Here is the truth: Your body was made to fully express mobility and strength with grace and power. When you move, animals should stop and stare because your movement is so beautiful that they become envious. Did you catch that? We should not be envious of how the gazelle moves, they should be envious of how we move. The body can only express it's full mobility and strength when it has a solid foundation of reflexive strength. If that foundation is lacking, if you don't have all of your reflexive strength, then the brain puts brakes in place to prevent the body from going into dangerous territory. In other words, compensations, like tight hamstrings or tight shoulders, are strategic brakes used to address a faulty foundation; much like splints and braces that may be used in an old building to keep it from collapsing.

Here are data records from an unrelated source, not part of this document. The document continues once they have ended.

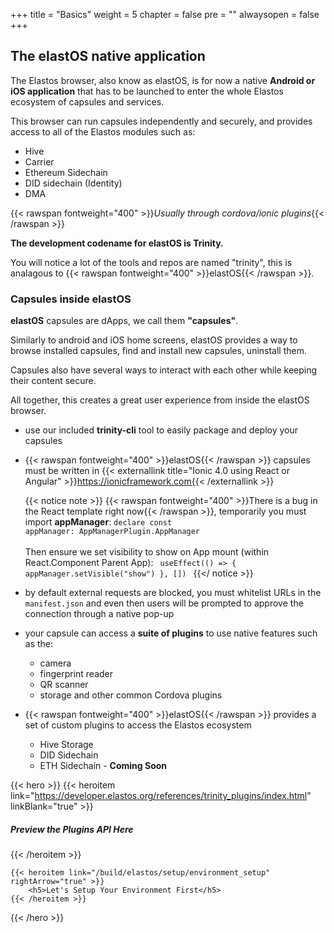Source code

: +++
title = "Basics"
weight = 5
chapter = false
pre = ""
alwaysopen = false
+++

##  The elastOS native application

The Elastos browser, also know as elastOS, is for now a native **Android or iOS application** that has to be launched to enter the whole Elastos ecosystem of capsules and services.

This browser can run capsules independently and securely, and provides access to all of the Elastos modules such as:
 
- Hive
- Carrier
- Ethereum Sidechain
- DID sidechain (Identity)
- DMA

{{< rawspan fontweight="400" >}}<i>Usually through cordova/ionic plugins</i>{{< /rawspan >}}

**The development codename for elastOS is Trinity.**

You will notice a lot of the tools and repos are named "trinity", this is analagous to {{< rawspan fontweight="400" >}}elastOS{{< /rawspan >}}.

### Capsules inside elastOS

**elastOS** capsules are dApps, we call them **"capsules"**.

Similarly to android and iOS home screens, elastOS provides a way to browse installed capsules, find and install new capsules, uninstall them. 

Capsules also have several ways to interact with each other while keeping their content secure. 

All together, this creates a great user experience from inside the elastOS browser.

- use our included **trinity-cli** tool to easily package and deploy your capsules  

- {{< rawspan fontweight="400" >}}elastOS{{< /rawspan >}} capsules must be written in {{< externallink title="Ionic 4.0 using React or Angular" >}}https://ionicframework.com{{< /externallink >}}

    {{< notice note >}}
        {{< rawspan fontweight="400" >}}There is a bug in the React template right now{{< /rawspan >}}, temporarily you must import <b>appManager</b>:
        <code>declare const appManager: AppManagerPlugin.AppManager</code><br/>
        <br/>
        Then ensure we set visibility to show on App mount (within React.Component Parent App):
        <code>
            useEffect(() => {
                appManager.setVisible("show")
            }, [])
        </code>
    {{</ notice >}}

- by default external requests are blocked, you must whitelist URLs in the `manifest.json` and even then users will be prompted to approve the connection through a native pop-up

- your capsule can access a **suite of plugins** to use native features such as the:
    
    - camera
    - fingerprint reader
    - QR scanner
    - storage and other common Cordova plugins
    
- {{< rawspan fontweight="400" >}}elastOS{{< /rawspan >}} provides a set of custom plugins to access the Elastos ecosystem

    - Hive Storage
    - DID Sidechain
    - ETH Sidechain - **Coming Soon**

{{< hero >}}
    {{< heroitem link="https://developer.elastos.org/references/trinity_plugins/index.html" linkBlank="true" >}}
        <h5>Preview the Plugins API Here</h5>
    {{< /heroitem >}}

    {{< heroitem link="/build/elastos/setup/environment_setup" rightArrow="true" >}}
        <h5>Let's Setup Your Environment First</h5>
    {{< /heroitem >}}
{{< /hero >}}

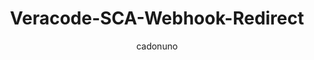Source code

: ---
layout: post
repolink: "https://github.com/cadonuno/Veracode-SCA-Webhook-Redirect"
title: "Veracode-SCA-Webhook-Redirect"
description: "This Project exposes a Tomcat server that can redirect Veracode Agent-based SCA web hooks to Teams and Slack."
author: "cadonuno"
author-link: "https://github.com/cadonuno/"
content-type: "software_composition_analysis"
repo: "github"
repo_title: "Veracode-SCA-Webhook-Redirect"
---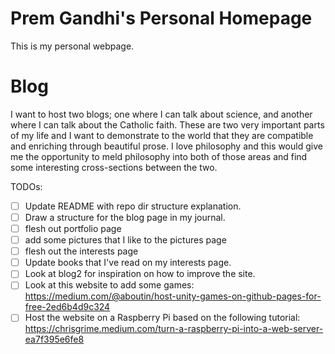 # Prem Gandhi's Personal Homepage
This is my personal webpage.
 
# Blog
I want to host two blogs; one where I can talk about science, and another where I can talk about the Catholic faith. These are two very important parts of my life and I want to demonstrate to the world that they are compatible and enriching through beautiful prose. I love philosophy and this would give me the opportunity to meld philosophy into both of those areas and find some interesting cross-sections between the two. 

TODOs:
- [ ] Update README with repo dir structure explanation. 
- [ ] Draw a structure for the blog page in my journal.
- [ ] flesh out portfolio page
- [ ] add some pictures that I like to the pictures page
- [ ] flesh out the interests page
- [ ] Update books that I've read on my interests page.
- [ ] Look at blog2 for inspiration on how to improve the site.
- [ ] Look at this website to add some games: https://medium.com/@aboutin/host-unity-games-on-github-pages-for-free-2ed6b4d9c324
- [ ] Host the website on a Raspberry Pi based on the following tutorial: https://chrisgrime.medium.com/turn-a-raspberry-pi-into-a-web-server-ea7f395e6fe8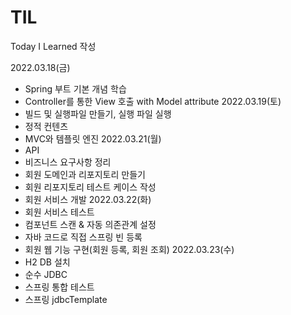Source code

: # TIL
Today I Learned 작성

2022.03.18(금)
 + Spring 부트 기본 개념 학습
 + Controller를 통한 View 호출 with Model attribute
2022.03.19(토)
 + 빌드 및 실행파일 만들기, 실행 파일 실행
 + 정적 컨텐츠
 + MVC와 템플릿 엔진
2022.03.21(월)
 + API
 + 비즈니스 요구사항 정리
 + 회원 도메인과 리포지토리 만들기
 + 회원 리포지토리 테스트 케이스 작성
 + 회원 서비스 개발
2022.03.22(화)
 + 회원 서비스 테스트
 + 컴포넌트 스캔 & 자동 의존관계 설정
 + 자바 코드로 직접 스프링 빈 등록
 + 회원 웹 기능 구현(회원 등록, 회원 조회)
2022.03.23(수)
 + H2 DB 설치
 + 순수 JDBC
 + 스프링 통합 테스트
 + 스프링 jdbcTemplate
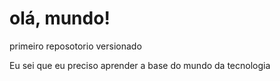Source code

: # olá, mundo!
 primeiro reposotorio versionado


 Eu sei que eu preciso aprender a base do mundo da tecnologia

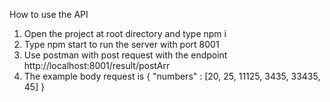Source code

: How to use the API

1. Open the project at root directory and type npm i
2. Type npm start to run the server with port 8001
3. Use postman with post request with the endpoint http://localhost:8001/result/postArr 
4. The example body request is { "numbers" : [20, 25, 11125, 3435, 33435, 45] }
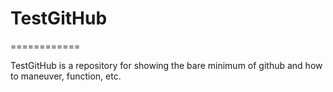 # TestGitHub
============

TestGitHub is a repository for showing the bare minimum of github and how to maneuver, function, etc.
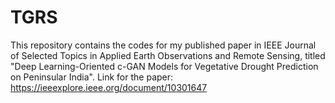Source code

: # TGRS
This repository contains the codes for my published paper in  IEEE Journal of Selected Topics in Applied Earth Observations and Remote Sensing, titled "Deep Learning-Oriented c-GAN Models for Vegetative Drought Prediction on Peninsular India".
Link for the paper: https://ieeexplore.ieee.org/document/10301647

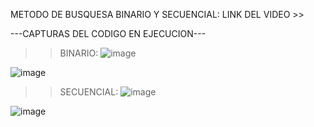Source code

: METODO DE BUSQUESA BINARIO Y SECUENCIAL: 
LINK DEL VIDEO >>


---CAPTURAS DEL CODIGO EN EJECUCION---

>>BINARIO:
![image](https://github.com/JonathanREV2003/Metodos-de-busquesa-binarioYsecuencial/assets/99297546/a98003f8-a606-4c07-b62f-00a3b8d72cb2)

![image](https://github.com/JonathanREV2003/Metodos-de-busquesa-binarioYsecuencial/assets/99297546/fa4e552b-91d6-4472-9863-ff5a444cb9c7)

>>SECUENCIAL:
![image](https://github.com/JonathanREV2003/Metodos-de-busquesa-binarioYsecuencial/assets/99297546/8623f8fd-3134-41cf-8f5a-fe0b7559072d)

![image](https://github.com/JonathanREV2003/Metodos-de-busquesa-binarioYsecuencial/assets/99297546/86192f48-9277-4bbd-8f60-a5095cc1157d)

When these brakes are in place, you CANNOT express your full movement and strength potential. Mobility and strength are expressions of how confident your operating system, your nervous system, is with how much reflexive strength you have. Your reflexive strength is your foundation for movement. It is your body's ability to reflexively respond to movement as, or before, it happens.

Having your reflexive strength, what we call your original strength, is the only way your body can express all that it was meant to be: poetry in motion. Without your original strength, you will have brakes in place that prevent you from moving and feeling as you were designed. The best way to remove the brakes from your body is to reengage with your original operating system, and embrace the very movements that were designed to build your reflexive foundation from the start. In other words, the best way to restore your original strength is to simply press reset.

Press Reset. Reboot your operating system. Restore your reflexive foundation of movement and strength.

Breathe the way you were designed to breathe. Remember how to control your head. Learn how to roll with ease. Rock your body to totally integrate all your reflexes and melt your cares away. Crawl to completely tie everything about you together. The effects of pressing reset can be experienced immediately in most people; brakes are removed. With time and consistent engagement, full reflexive strength, your original strength, can be restored and maintained throughout your lifetime.

You are supposed to be the ultimate expression of movement. Remove your brakes. Make the gazelles green with envy. Move with freedom.